Your assignment —
Search the listing below for the string "return" and copy every line where it occurs.

● ● ● ● ●

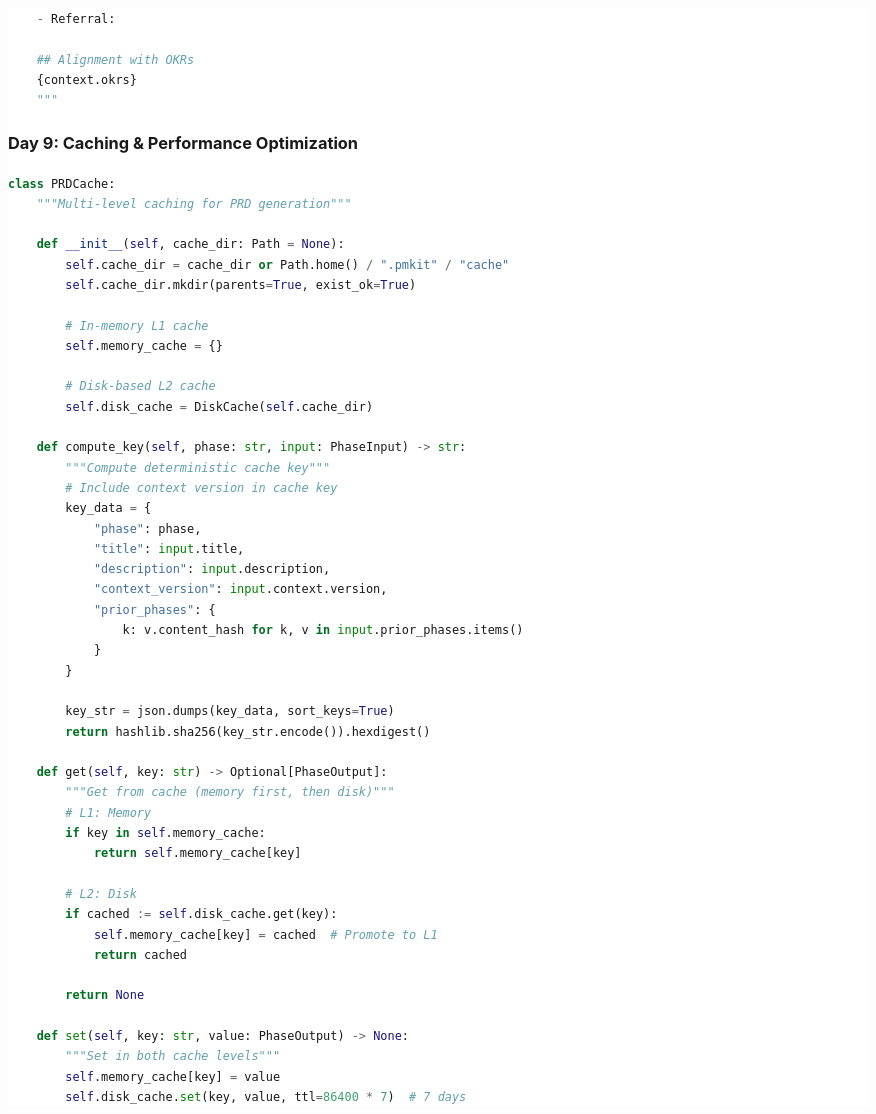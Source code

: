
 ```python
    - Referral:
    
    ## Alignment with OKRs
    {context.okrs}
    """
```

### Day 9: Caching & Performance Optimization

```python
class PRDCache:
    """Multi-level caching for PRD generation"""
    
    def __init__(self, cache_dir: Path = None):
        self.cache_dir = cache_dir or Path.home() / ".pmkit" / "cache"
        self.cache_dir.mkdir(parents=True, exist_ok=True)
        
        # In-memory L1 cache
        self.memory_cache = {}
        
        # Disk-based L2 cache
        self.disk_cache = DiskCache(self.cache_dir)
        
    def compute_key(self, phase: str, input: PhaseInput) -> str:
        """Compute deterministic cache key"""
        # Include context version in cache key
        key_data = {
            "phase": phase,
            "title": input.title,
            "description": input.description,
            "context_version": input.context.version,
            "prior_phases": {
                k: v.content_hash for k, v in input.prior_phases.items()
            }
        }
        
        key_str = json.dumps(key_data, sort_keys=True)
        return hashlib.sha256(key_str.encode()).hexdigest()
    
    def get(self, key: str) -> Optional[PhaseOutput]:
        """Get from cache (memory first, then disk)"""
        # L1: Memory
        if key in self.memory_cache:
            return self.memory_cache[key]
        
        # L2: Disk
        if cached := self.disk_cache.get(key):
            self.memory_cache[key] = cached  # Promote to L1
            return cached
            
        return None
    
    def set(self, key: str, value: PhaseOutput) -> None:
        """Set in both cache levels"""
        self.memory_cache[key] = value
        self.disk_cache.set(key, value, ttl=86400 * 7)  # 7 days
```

● ● ● ● ●

Expected output —
        return hashlib.sha256(key_str.encode()).hexdigest()
            return self.memory_cache[key]
            return cached
        return None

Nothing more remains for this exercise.